After a few minutes, I realized that in learning the speech by re-writing it, the students were losing Lincoln’s words. The ideas in the “Gettysburg Address” are not original. It is a eulogy. I could have written that eulogy, any fourth grader could have written it, if our only concern was to get some ideas across—the sorrow of loss, the hope of a united nation, the symbolic struggle for freedom.
But the Gettysburg Address is beautiful. The words and the way Lincoln strung them together are even beatific. And that’s the point.

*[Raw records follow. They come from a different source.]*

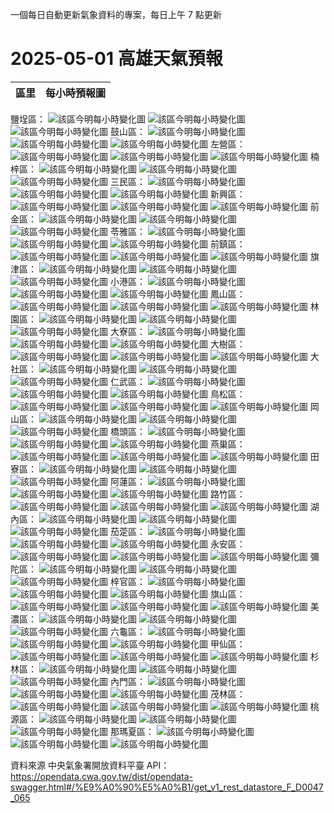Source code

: ﻿一個每日自動更新氣象資料的專案，每日上午 7 點更新

# 2025-05-01 高雄天氣預報

|區里|每小時預報圖|
|:-:|:-:|
鹽埕區：
![該區今明每小時變化圖](./Tables/2025-05-01_Temperature_0.png)
![該區今明每小時變化圖](./Tables/2025-05-01_RelativeHumidity_0.png)
![該區今明每小時變化圖](./Tables/2025-05-01_ApparentTemperature_0.png)
鼓山區：
![該區今明每小時變化圖](./Tables/2025-05-01_Temperature_1.png)
![該區今明每小時變化圖](./Tables/2025-05-01_RelativeHumidity_1.png)
![該區今明每小時變化圖](./Tables/2025-05-01_ApparentTemperature_1.png)
左營區：
![該區今明每小時變化圖](./Tables/2025-05-01_Temperature_2.png)
![該區今明每小時變化圖](./Tables/2025-05-01_RelativeHumidity_2.png)
![該區今明每小時變化圖](./Tables/2025-05-01_ApparentTemperature_2.png)
楠梓區：
![該區今明每小時變化圖](./Tables/2025-05-01_Temperature_3.png)
![該區今明每小時變化圖](./Tables/2025-05-01_RelativeHumidity_3.png)
![該區今明每小時變化圖](./Tables/2025-05-01_ApparentTemperature_3.png)
三民區：
![該區今明每小時變化圖](./Tables/2025-05-01_Temperature_4.png)
![該區今明每小時變化圖](./Tables/2025-05-01_RelativeHumidity_4.png)
![該區今明每小時變化圖](./Tables/2025-05-01_ApparentTemperature_4.png)
新興區：
![該區今明每小時變化圖](./Tables/2025-05-01_Temperature_5.png)
![該區今明每小時變化圖](./Tables/2025-05-01_RelativeHumidity_5.png)
![該區今明每小時變化圖](./Tables/2025-05-01_ApparentTemperature_5.png)
前金區：
![該區今明每小時變化圖](./Tables/2025-05-01_Temperature_6.png)
![該區今明每小時變化圖](./Tables/2025-05-01_RelativeHumidity_6.png)
![該區今明每小時變化圖](./Tables/2025-05-01_ApparentTemperature_6.png)
苓雅區：
![該區今明每小時變化圖](./Tables/2025-05-01_Temperature_7.png)
![該區今明每小時變化圖](./Tables/2025-05-01_RelativeHumidity_7.png)
![該區今明每小時變化圖](./Tables/2025-05-01_ApparentTemperature_7.png)
前鎮區：
![該區今明每小時變化圖](./Tables/2025-05-01_Temperature_8.png)
![該區今明每小時變化圖](./Tables/2025-05-01_RelativeHumidity_8.png)
![該區今明每小時變化圖](./Tables/2025-05-01_ApparentTemperature_8.png)
旗津區：
![該區今明每小時變化圖](./Tables/2025-05-01_Temperature_9.png)
![該區今明每小時變化圖](./Tables/2025-05-01_RelativeHumidity_9.png)
![該區今明每小時變化圖](./Tables/2025-05-01_ApparentTemperature_9.png)
小港區：
![該區今明每小時變化圖](./Tables/2025-05-01_Temperature_10.png)
![該區今明每小時變化圖](./Tables/2025-05-01_RelativeHumidity_10.png)
![該區今明每小時變化圖](./Tables/2025-05-01_ApparentTemperature_10.png)
鳳山區：
![該區今明每小時變化圖](./Tables/2025-05-01_Temperature_11.png)
![該區今明每小時變化圖](./Tables/2025-05-01_RelativeHumidity_11.png)
![該區今明每小時變化圖](./Tables/2025-05-01_ApparentTemperature_11.png)
林園區：
![該區今明每小時變化圖](./Tables/2025-05-01_Temperature_12.png)
![該區今明每小時變化圖](./Tables/2025-05-01_RelativeHumidity_12.png)
![該區今明每小時變化圖](./Tables/2025-05-01_ApparentTemperature_12.png)
大寮區：
![該區今明每小時變化圖](./Tables/2025-05-01_Temperature_13.png)
![該區今明每小時變化圖](./Tables/2025-05-01_RelativeHumidity_13.png)
![該區今明每小時變化圖](./Tables/2025-05-01_ApparentTemperature_13.png)
大樹區：
![該區今明每小時變化圖](./Tables/2025-05-01_Temperature_14.png)
![該區今明每小時變化圖](./Tables/2025-05-01_RelativeHumidity_14.png)
![該區今明每小時變化圖](./Tables/2025-05-01_ApparentTemperature_14.png)
大社區：
![該區今明每小時變化圖](./Tables/2025-05-01_Temperature_15.png)
![該區今明每小時變化圖](./Tables/2025-05-01_RelativeHumidity_15.png)
![該區今明每小時變化圖](./Tables/2025-05-01_ApparentTemperature_15.png)
仁武區：
![該區今明每小時變化圖](./Tables/2025-05-01_Temperature_16.png)
![該區今明每小時變化圖](./Tables/2025-05-01_RelativeHumidity_16.png)
![該區今明每小時變化圖](./Tables/2025-05-01_ApparentTemperature_16.png)
鳥松區：
![該區今明每小時變化圖](./Tables/2025-05-01_Temperature_17.png)
![該區今明每小時變化圖](./Tables/2025-05-01_RelativeHumidity_17.png)
![該區今明每小時變化圖](./Tables/2025-05-01_ApparentTemperature_17.png)
岡山區：
![該區今明每小時變化圖](./Tables/2025-05-01_Temperature_18.png)
![該區今明每小時變化圖](./Tables/2025-05-01_RelativeHumidity_18.png)
![該區今明每小時變化圖](./Tables/2025-05-01_ApparentTemperature_18.png)
橋頭區：
![該區今明每小時變化圖](./Tables/2025-05-01_Temperature_19.png)
![該區今明每小時變化圖](./Tables/2025-05-01_RelativeHumidity_19.png)
![該區今明每小時變化圖](./Tables/2025-05-01_ApparentTemperature_19.png)
燕巢區：
![該區今明每小時變化圖](./Tables/2025-05-01_Temperature_20.png)
![該區今明每小時變化圖](./Tables/2025-05-01_RelativeHumidity_20.png)
![該區今明每小時變化圖](./Tables/2025-05-01_ApparentTemperature_20.png)
田寮區：
![該區今明每小時變化圖](./Tables/2025-05-01_Temperature_21.png)
![該區今明每小時變化圖](./Tables/2025-05-01_RelativeHumidity_21.png)
![該區今明每小時變化圖](./Tables/2025-05-01_ApparentTemperature_21.png)
阿蓮區：
![該區今明每小時變化圖](./Tables/2025-05-01_Temperature_22.png)
![該區今明每小時變化圖](./Tables/2025-05-01_RelativeHumidity_22.png)
![該區今明每小時變化圖](./Tables/2025-05-01_ApparentTemperature_22.png)
路竹區：
![該區今明每小時變化圖](./Tables/2025-05-01_Temperature_23.png)
![該區今明每小時變化圖](./Tables/2025-05-01_RelativeHumidity_23.png)
![該區今明每小時變化圖](./Tables/2025-05-01_ApparentTemperature_23.png)
湖內區：
![該區今明每小時變化圖](./Tables/2025-05-01_Temperature_24.png)
![該區今明每小時變化圖](./Tables/2025-05-01_RelativeHumidity_24.png)
![該區今明每小時變化圖](./Tables/2025-05-01_ApparentTemperature_24.png)
茄萣區：
![該區今明每小時變化圖](./Tables/2025-05-01_Temperature_25.png)
![該區今明每小時變化圖](./Tables/2025-05-01_RelativeHumidity_25.png)
![該區今明每小時變化圖](./Tables/2025-05-01_ApparentTemperature_25.png)
永安區：
![該區今明每小時變化圖](./Tables/2025-05-01_Temperature_26.png)
![該區今明每小時變化圖](./Tables/2025-05-01_RelativeHumidity_26.png)
![該區今明每小時變化圖](./Tables/2025-05-01_ApparentTemperature_26.png)
彌陀區：
![該區今明每小時變化圖](./Tables/2025-05-01_Temperature_27.png)
![該區今明每小時變化圖](./Tables/2025-05-01_RelativeHumidity_27.png)
![該區今明每小時變化圖](./Tables/2025-05-01_ApparentTemperature_27.png)
梓官區：
![該區今明每小時變化圖](./Tables/2025-05-01_Temperature_28.png)
![該區今明每小時變化圖](./Tables/2025-05-01_RelativeHumidity_28.png)
![該區今明每小時變化圖](./Tables/2025-05-01_ApparentTemperature_28.png)
旗山區：
![該區今明每小時變化圖](./Tables/2025-05-01_Temperature_29.png)
![該區今明每小時變化圖](./Tables/2025-05-01_RelativeHumidity_29.png)
![該區今明每小時變化圖](./Tables/2025-05-01_ApparentTemperature_29.png)
美濃區：
![該區今明每小時變化圖](./Tables/2025-05-01_Temperature_30.png)
![該區今明每小時變化圖](./Tables/2025-05-01_RelativeHumidity_30.png)
![該區今明每小時變化圖](./Tables/2025-05-01_ApparentTemperature_30.png)
六龜區：
![該區今明每小時變化圖](./Tables/2025-05-01_Temperature_31.png)
![該區今明每小時變化圖](./Tables/2025-05-01_RelativeHumidity_31.png)
![該區今明每小時變化圖](./Tables/2025-05-01_ApparentTemperature_31.png)
甲仙區：
![該區今明每小時變化圖](./Tables/2025-05-01_Temperature_32.png)
![該區今明每小時變化圖](./Tables/2025-05-01_RelativeHumidity_32.png)
![該區今明每小時變化圖](./Tables/2025-05-01_ApparentTemperature_32.png)
杉林區：
![該區今明每小時變化圖](./Tables/2025-05-01_Temperature_33.png)
![該區今明每小時變化圖](./Tables/2025-05-01_RelativeHumidity_33.png)
![該區今明每小時變化圖](./Tables/2025-05-01_ApparentTemperature_33.png)
內門區：
![該區今明每小時變化圖](./Tables/2025-05-01_Temperature_34.png)
![該區今明每小時變化圖](./Tables/2025-05-01_RelativeHumidity_34.png)
![該區今明每小時變化圖](./Tables/2025-05-01_ApparentTemperature_34.png)
茂林區：
![該區今明每小時變化圖](./Tables/2025-05-01_Temperature_35.png)
![該區今明每小時變化圖](./Tables/2025-05-01_RelativeHumidity_35.png)
![該區今明每小時變化圖](./Tables/2025-05-01_ApparentTemperature_35.png)
桃源區：
![該區今明每小時變化圖](./Tables/2025-05-01_Temperature_36.png)
![該區今明每小時變化圖](./Tables/2025-05-01_RelativeHumidity_36.png)
![該區今明每小時變化圖](./Tables/2025-05-01_ApparentTemperature_36.png)
那瑪夏區：
![該區今明每小時變化圖](./Tables/2025-05-01_Temperature_37.png)
![該區今明每小時變化圖](./Tables/2025-05-01_RelativeHumidity_37.png)
![該區今明每小時變化圖](./Tables/2025-05-01_ApparentTemperature_37.png)


資料來源
中央氣象署開放資料平臺 API：https://opendata.cwa.gov.tw/dist/opendata-swagger.html#/%E9%A0%90%E5%A0%B1/get_v1_rest_datastore_F_D0047_065

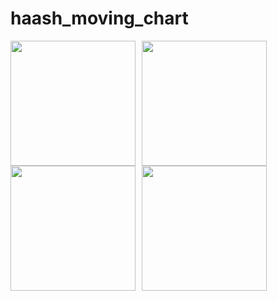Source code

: # haash_moving_chart
<div style="display: flex; flex-wrap: wrap;">
  <img src="https://github.com/user-attachments/assets/1280adc5-9bcf-4faa-b631-efce18804b06" style="margin-right: 10px;" width="200" />
  <img src="https://github.com/user-attachments/assets/99386dac-fb5c-48e7-b2ba-ca473bf122d8" style="margin-right: 10px;" width="200" />
  <img src="(https://github.com/user-attachments/assets/b58946d3-8499-49a7-876d-630a0c3bc836)" style="margin-right: 10px;" width="200" />
  <img src="https://github.com/user-attachments/assets/d3930e0a-f7d0-48b1-a4f8-9ea2361f757e" style="margin-right: 10px;" width="200" />

</div>


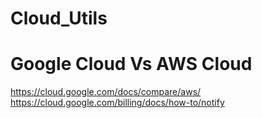 # Cloud_Utils

# Google Cloud Vs AWS Cloud

   https://cloud.google.com/docs/compare/aws/  <br/>
   https://cloud.google.com/billing/docs/how-to/notify
   
   


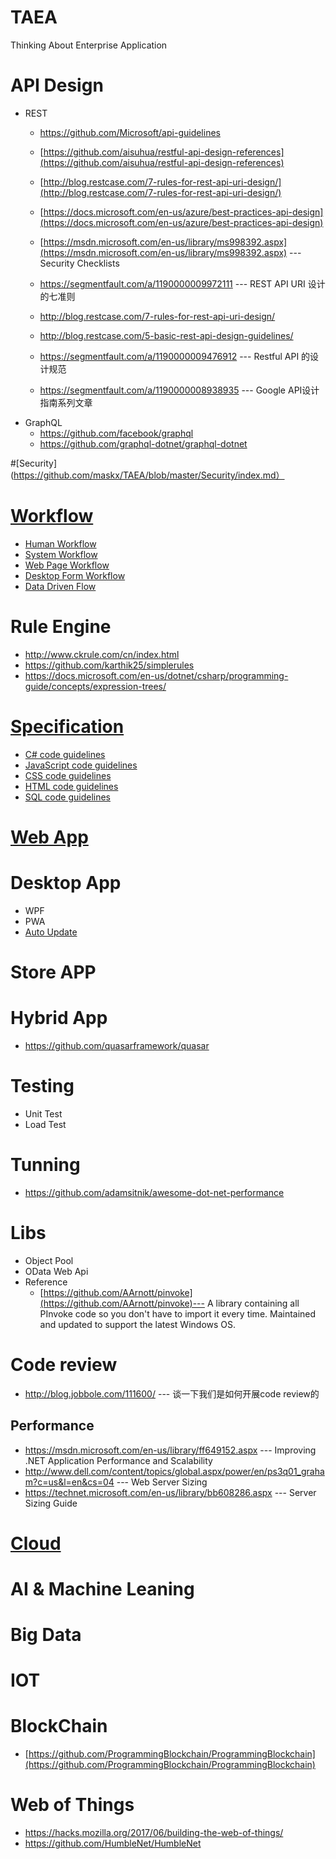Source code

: # TAEA
Thinking About Enterprise Application

# API Design
* REST
  - https://github.com/Microsoft/api-guidelines
  - [https://github.com/aisuhua/restful-api-design-references](https://github.com/aisuhua/restful-api-design-references)
  - [http://blog.restcase.com/7-rules-for-rest-api-uri-design/](http://blog.restcase.com/7-rules-for-rest-api-uri-design/)
  - [https://docs.microsoft.com/en-us/azure/best-practices-api-design](https://docs.microsoft.com/en-us/azure/best-practices-api-design)

  - [https://msdn.microsoft.com/en-us/library/ms998392.aspx](https://msdn.microsoft.com/en-us/library/ms998392.aspx) --- Security Checklists
  - https://segmentfault.com/a/1190000009972111 --- REST API URI 设计的七准则 
  - http://blog.restcase.com/7-rules-for-rest-api-uri-design/
  - http://blog.restcase.com/5-basic-rest-api-design-guidelines/
  - https://segmentfault.com/a/1190000009476912 --- Restful API 的设计规范
  - https://segmentfault.com/a/1190000008938935 --- Google API设计指南系列文章
* GraphQL
  - https://github.com/facebook/graphql
  - https://github.com/graphql-dotnet/graphql-dotnet

#[Security](https://github.com/maskx/TAEA/blob/master/Security/index.md）

# [Workflow](https://github.com/maskx/TAEA/blob/master/Workflow/index.md)
* [Human Workflow](https://github.com/maskx/TAEA/blob/master/Workflow/index.md)
* [System Workflow](https://github.com/maskx/TAEA/blob/master/Workflow/index.md)
* [Web Page Workflow](https://github.com/maskx/TAEA/blob/master/Workflow/index.md)
* [Desktop Form Workflow](https://github.com/maskx/TAEA/blob/master/Workflow/index.md)
* [Data Driven Flow](https://github.com/maskx/TAEA/blob/master/Workflow/index.md)

# Rule Engine
* http://www.ckrule.com/cn/index.html
* https://github.com/karthik25/simplerules
* https://docs.microsoft.com/en-us/dotnet/csharp/programming-guide/concepts/expression-trees/

# [Specification](https://github.com/maskx/TAEA/blob/master/Specification/index.md)
* [C# code guidelines](https://github.com/maskx/TAEA/blob/master/Specification/index.md#c-code-guidelines)
* [JavaScript code guidelines](https://github.com/maskx/TAEA/blob/master/Specification/index.md#javascript-code-guidelines)
* [CSS code guidelines](https://github.com/maskx/TAEA/blob/master/Specification/index.md#css-code-guidelines)
* [HTML code guidelines](https://github.com/maskx/TAEA/blob/master/Specification/index.md#html-code-guidelines)
* [SQL code guidelines](https://github.com/maskx/TAEA/blob/master/Specification/index.md#sql-code-guidelines)

# [Web App](https://github.com/maskx/TAEA/blob/master/WebApp/index.md)
# Desktop App
* WPF
* PWA
* [Auto Update](https://github.com/maskx/TAEA/blob/master/DesktopApp/AutoUpdate.md)
# Store APP
# Hybrid App
* https://github.com/quasarframework/quasar

# Testing
* Unit Test
* Load Test
# Tunning
* https://github.com/adamsitnik/awesome-dot-net-performance
# Libs
* Object Pool
* OData Web Api
* Reference
  * [https://github.com/AArnott/pinvoke](https://github.com/AArnott/pinvoke)--- A library containing all PInvoke code so you don't have to import it every time. Maintained and updated to support the latest Windows OS.

# Code review
* http://blog.jobbole.com/111600/ --- 谈一下我们是如何开展code review的

## Performance
* https://msdn.microsoft.com/en-us/library/ff649152.aspx --- Improving .NET Application Performance and Scalability
* http://www.dell.com/content/topics/global.aspx/power/en/ps3q01_graham?c=us&l=en&cs=04 --- Web Server Sizing
* https://technet.microsoft.com/en-us/library/bb608286.aspx --- Server Sizing Guide

# [Cloud](https://github.com/maskx/TAEA/blob/master/Cloud/index.md)

# AI & Machine Leaning
# Big Data
# IOT
# BlockChain
* [https://github.com/ProgrammingBlockchain/ProgrammingBlockchain](https://github.com/ProgrammingBlockchain/ProgrammingBlockchain)
# Web of Things
* https://hacks.mozilla.org/2017/06/building-the-web-of-things/
* https://github.com/HumbleNet/HumbleNet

The classical classroom is oriented around big ideas and important events. But this is only our starting point. Our focus extends from important content—Who was Abraham Lincoln? What was he doing at Gettysburg?—to the importance of how the ideas that shape events are captured by the great statesmen and poets in our tradition. To lose Lincoln’s words in a flurry of fourth grade paraphrases is to undermine the real educational value of his speech.
In the movie Broadcast News, Holly Hunter’s journalist character recalls how her father developed the habit in her of looking for a better word, a better way to say everything. In the movie character, the constant pursuit of a better word produced neuroses that made her interesting to movie goers. In our students, however, the search for better words, for more beautiful words, is the mark of a classical education.
Next time you read a famous work by a famous person with your students, ask the question: Why is this work famous? Examine the words, and lead your students in a discussion of the beauty of the words and the choices that the author made in order to make them lovely.
The heart of classical learning is eloquence, and the heart of a classical classroom is learning to recognize and use beautiful words.